Trend opinion
Global warming is not a new phenomenon. It is a natural process. Moreover, in past epochs of the planet’s history it was already significantly warmer than it is today. Besides, climate change has been taking a break the last 15 years, meaning the forecasted rise in temperatures have no validity. The climate projections are all wrong. Therefore, there is no reason for worry.

The fact is: Throughout earth's history there were often epochs in which the concentration of CO2 and temperatures on the planet were significantly higher than they are today. There were also phases characterised by lower average temperatures. One thing distinguishes the current situation from earlier ones: There are 7 billion people on our planet, who want to be fed and who, in the places they have long lived, are threatened by rapid climate change.

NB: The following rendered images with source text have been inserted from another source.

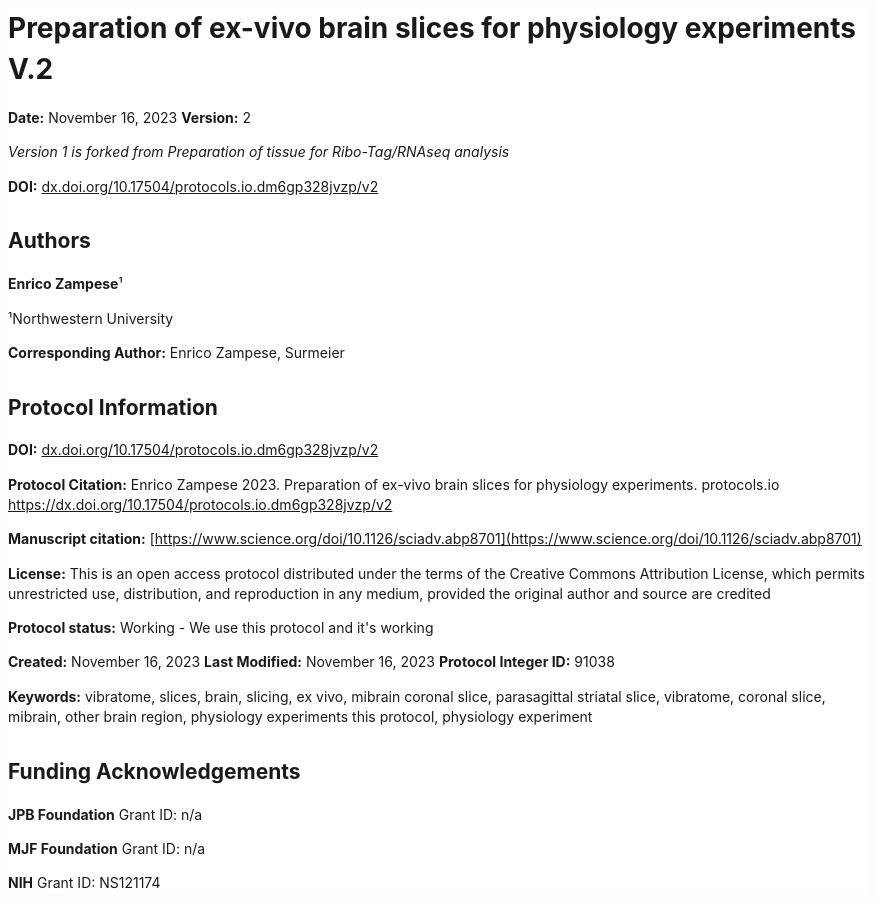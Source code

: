 # Preparation of ex-vivo brain slices for physiology experiments V.2

**Date:** November 16, 2023
**Version:** 2

*Version 1 is forked from Preparation of tissue for Ribo-Tag/RNAseq analysis*

**DOI:** [dx.doi.org/10.17504/protocols.io.dm6gp328jvzp/v2](https://dx.doi.org/10.17504/protocols.io.dm6gp328jvzp/v2)

## Authors

**Enrico Zampese**¹

¹Northwestern University

**Corresponding Author:** Enrico Zampese, Surmeier

## Protocol Information

**DOI:** [dx.doi.org/10.17504/protocols.io.dm6gp328jvzp/v2](https://dx.doi.org/10.17504/protocols.io.dm6gp328jvzp/v2)

**Protocol Citation:** Enrico Zampese 2023. Preparation of ex-vivo brain slices for physiology experiments. protocols.io https://dx.doi.org/10.17504/protocols.io.dm6gp328jvzp/v2

**Manuscript citation:** [https://www.science.org/doi/10.1126/sciadv.abp8701](https://www.science.org/doi/10.1126/sciadv.abp8701)

**License:** This is an open access protocol distributed under the terms of the Creative Commons Attribution License, which permits unrestricted use, distribution, and reproduction in any medium, provided the original author and source are credited

**Protocol status:** Working - We use this protocol and it's working

**Created:** November 16, 2023
**Last Modified:** November 16, 2023
**Protocol Integer ID:** 91038

**Keywords:** vibratome, slices, brain, slicing, ex vivo, mibrain coronal slice, parasagittal striatal slice, vibratome, coronal slice, mibrain, other brain region, physiology experiments this protocol, physiology experiment

## Funding Acknowledgements

**JPB Foundation**
Grant ID: n/a

**MJF Foundation**
Grant ID: n/a

**NIH**
Grant ID: NS121174
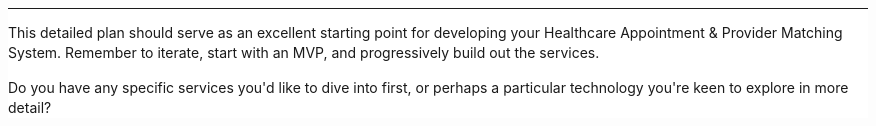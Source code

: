 -----

This detailed plan should serve as an excellent starting point for developing your Healthcare Appointment & Provider Matching System. Remember to iterate, start with an MVP, and progressively build out the services.

Do you have any specific services you'd like to dive into first, or perhaps a particular technology you're keen to explore in more detail?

1.    Climate: The change from warm to cold periods
Generally in earth's history, ice ages, which are defined by a glaciation of the poles, alternate with normal phases in which the poles are not glaciated. In geological terms, with a glaciated Arctic and Antarctic, we are now in an ice age, known as the Cenozoic Ice Age. Cold and warm periods alternate during this ice age. The last cold period (colloquially referred to as the Ice Age) ended about 11,000 years ago. Since then, we have been in the so-called Holocene, a warm period with corresponding natural warming. Over the past 1,000 years average global temperatures have been relatively constant. It is only starting from the widespread onset of industrialisation, which marked out the mid/late 19th century that temperatures have been rising significantly faster. The CO2 concentration in the atmosphere has also been continuously on the rise since then, surpassing previous highs.

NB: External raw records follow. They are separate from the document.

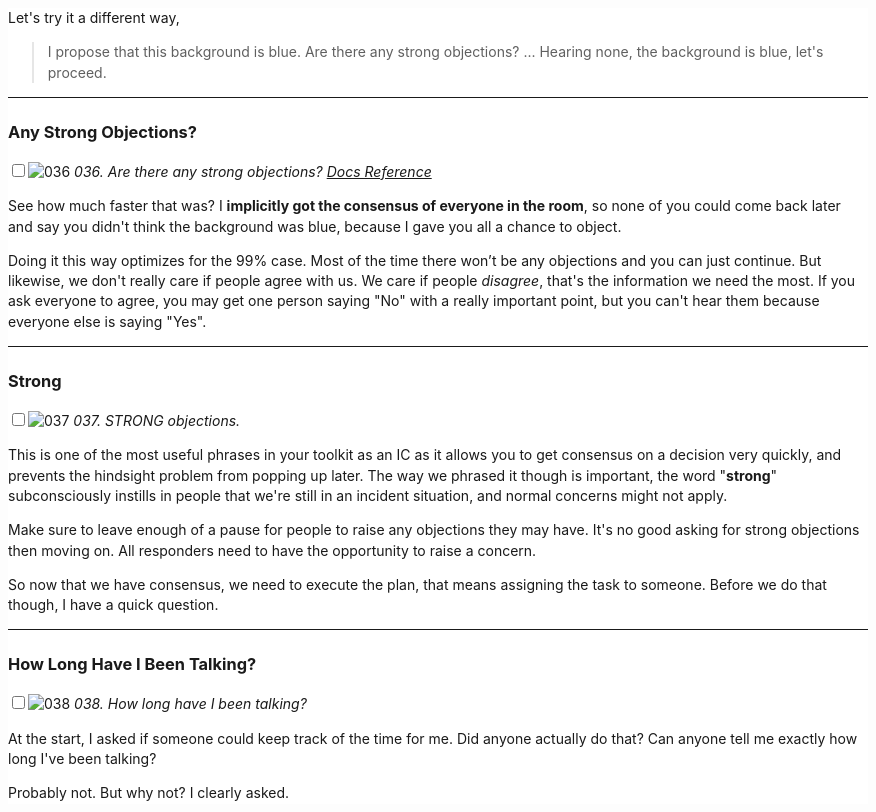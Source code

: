 Let's try it a different way,

> I propose that this background is blue. Are there any strong objections? ... Hearing none, the background is blue, let's proceed.

---

### Any Strong Objections?

<input type="checkbox" id="036" /><label for="036">![036](/assets/slides/incident_response/incident_response.036.jpeg)</label>
_036. Are there any strong objections? [Docs Reference](/training/incident_commander/#gaining-consensus-polling-during-a-decision)_

See how much faster that was? I **implicitly got the consensus of everyone in the room**, so none of you could come back later and say you didn't think the background was blue, because I gave you all a chance to object.

Doing it this way optimizes for the 99% case. Most of the time there won’t be any objections and you can just continue. But likewise, we don't really care if people agree with us. We care if people _disagree_, that's the information we need the most. If you ask everyone to agree, you may get one person saying "No" with a really important point, but you can't hear them because everyone else is saying "Yes".

---

### Strong

<input type="checkbox" id="037" /><label for="037">![037](/assets/slides/incident_response/incident_response.037.jpeg)</label>
_037. STRONG objections._

This is one of the most useful phrases in your toolkit as an IC as it allows you to get consensus on a decision very quickly, and prevents the hindsight problem from popping up later. The way we phrased it though is important, the word "**strong**" subconsciously instills in people that we're still in an incident situation, and normal concerns might not apply.

Make sure to leave enough of a pause for people to raise any objections they may have. It's no good asking for strong objections then moving on. All responders need to have the opportunity to raise a concern.

So now that we have consensus, we need to execute the plan, that means assigning the task to someone. Before we do that though, I have a quick question.

---

### How Long Have I Been Talking?

<input type="checkbox" id="038" /><label for="038">![038](/assets/slides/incident_response/incident_response.038.jpeg)</label>
_038. How long have I been talking?_

At the start, I asked if someone could keep track of the time for me. Did anyone actually do that? Can anyone tell me exactly how long I've been talking?

Probably not. But why not? I clearly asked.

2.    Discussions of climate change: Mankind or the sun
Discussions surrounding climate change focus on whether emissions of carbon dioxide and other greenhouse gases by man contribute to a significant change in the climate, or whether external influences (the sun, volcanoes, etc,) have a greater or a unique impact in their own right.

It is well-known that greenhouse gases (incl. methane and carbon dioxide) have an effect on the climate. The atmosphere consists of 78 percent nitrogen and 21 percent oxygen. These two components alone make up 99 percent of the atmosphere. The remaining components consist of trace gases, which either have originated as a result of radioactive decay (noble gases such as argon and neon) or belong to the atmospheric trace gases (carbon dioxide, methane, sulfur dioxide, ozone or water vapour). Although the concentration of the trace gases in the atmosphere is infinitesimally small, the climatological and the air chemical importance and in turn the effect on the climate is all the greater.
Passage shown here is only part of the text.